Existing home sales plummeted to 5.05 million units in January compared to 5.44 million in December.
This is solidly below the 5.5 million units that economists had been expecting.
NAR: Existing-home sales fell in January but are above year-ago levels, according to the National Association of Realtors®.
Existing-home sales – including single-family, townhomes, condominiums and co-ops – dropped 7.2 per cent to a seasonally adjusted annual rate1 of 5.05 million units in January from a revised 5.44 million in December, but remain 11.5 per cent above the 4.53 million-unit level in January 2009.
Lawrence Yun, NAR chief economist, said there is still some delay between shopping and closing that affected current sales. “Most of the completed deals in January were based on contracts in November and December. People who got into the market after the home buyer tax credit was extended in November have only recently started to offer contracts, so it will take a couple months to close those sales,” he said. “Still, the latest monthly sales decline is not encouraging, and raises concern about the strength of a recovery.”
Total housing inventory at the end of January fell 0.5 per cent to 3.27 million existing homes available for sale, which represents a 7.8-month supply2 at the current sales pace, up from a 7.2-month supply in December. Raw unsold inventory is 9.6 per cent below a year ago, and is at the lowest level since March 2006.
“Activity should be picking up strongly in late spring as buyers take advantage of the tax credit, which is critical to absorb distressed properties reaching the market and to continually chip away at inventory,” Yun said. “With a downtrend in the number of homes on the market, especially in the lower price ranges, values are beginning to firm but with great variance around the country.”
The national median existing-home price3 for all housing types was $164,700 in January, unchanged from a year earlier. Distressed homes, which accounted for 38 per cent of sales last month, continue to downwardly distort the median price because they typically are discounted in comparison with traditional homes in the same area.
A parallel NAR practitioner survey4 shows first-time buyers purchased 40 per cent of homes in January, down from 43 per cent in December. Investors accounted for 17 per cent of transactions in January, up from 15 per cent in December; the remaining sales were to repeat buyers. The survey also shows that buyer traffic increased 9.4 per cent in January.
NAR President Vicki Cox Golder, owner of Vicki L. Cox & Associates in Tucson, Ariz., said buying a home in the current environment has become more challenging. “First-time buyers and others who need a mortgage are increasingly losing out to all-cash investors for the best bargains in many areas, particularly for foreclosed homes where cash is king,” she said.
“Inventory conditions vary by price range, and of course there are major differences depending on location. Realtors® are the best buyer resource for strategies on winning bids in increasingly competitive markets,” Golder said. “The bidding for more desirable homes will only accelerate between now and the April 30 contract deadline to qualify for a tax credit of up to $8,000.”
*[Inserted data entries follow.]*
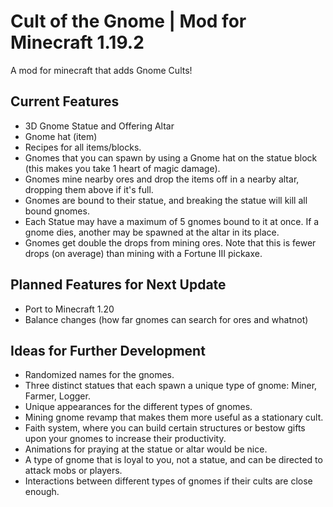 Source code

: # Cult of the Gnome | Mod for Minecraft 1.19.2 
A mod for minecraft that adds Gnome Cults! 

## Current Features

- 3D Gnome Statue and Offering Altar
- Gnome hat (item)
- Recipes for all items/blocks.
- Gnomes that you can spawn by using a Gnome hat on the statue block (this makes you take 1 heart of magic damage).
- Gnomes mine nearby ores and drop the items off in a nearby altar, dropping them above if it's full.
- Gnomes are bound to their statue, and breaking the statue will kill all bound gnomes.
- Each Statue may have a maximum of 5 gnomes bound to it at once. If a gnome dies, another may be spawned at the altar in its place.
- Gnomes get double the drops from mining ores. Note that this is fewer drops (on average) than mining with a Fortune III pickaxe.

## Planned Features for Next Update

- Port to Minecraft 1.20
- Balance changes (how far gnomes can search for ores and whatnot)

## Ideas for Further Development

- Randomized names for the gnomes.
- Three distinct statues that each spawn a unique type of gnome: Miner, Farmer, Logger.
- Unique appearances for the different types of gnomes.
- Mining gnome revamp that makes them more useful as a stationary cult.
- Faith system, where you can build certain structures or bestow gifts upon your gnomes to increase their productivity.
- Animations for praying at the statue or altar would be nice.
- A type of gnome that is loyal to you, not a statue, and can be directed to attack mobs or players.
- Interactions between different types of gnomes if their cults are close enough.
According to Freddie Mac, the national average commitment rate for a 30-year, conventional, fixed-rate mortgage edged up to 5.03 per cent in January from 4.93 per cent in December; the rate was 5.05 per cent in January 2009.
Single-family home sales fell 6.9 per cent to a seasonally adjusted annual rate of 4.43 million in January from a level of 4.76 million in December, but are 8.6 per cent above the 4.08 million pace in January 2009. The median existing single-family home price was $163,600 in January, down 0.4 per cent from a year ago.
Existing condominium and co-op sales dropped 8.1 per cent to a seasonally adjusted annual rate of 620,000 in January from 675,000 in December, but are 38.1 per cent above the 449,000-unit level a year ago. The median existing condo price5 was $172,400 in January, which is 1.4 per cent higher than January 2009.
Regionally, existing-home sales in the Northeast fell 10.9 per cent to an annual pace of 820,000 in January but are 22.4 per cent above a year ago. The median price in the Northeast was $245,300, a gain of 8.8 per cent from January 2009.
Existing-home sales in the Midwest declined 6.9 per cent in January to a level of 1.08 million but are 8.0 per cent higher than January 2009. The median price in the Midwest was $130,300, which is 1.0 per cent below a year ago.
In the South, existing-home sales dropped 7.4 per cent to an annual pace of 1.87 million in January but are 12.0 per cent above a year ago. The median price in the South was $140,200, down 2.0 per cent from January 2009.
Existing-home sales in the West declined 5.2 per cent to an annual rate of 1.28 million in January but are 7.6 per cent higher than January 2009. The median price in the West was $203,400, down 5.8 per cent from a year ago.
The National Association of Realtors®, “The Voice for Real Estate,” is America’s largest trade association, representing 1.2 million members involved in all aspects of the residential and commercial real estate industries.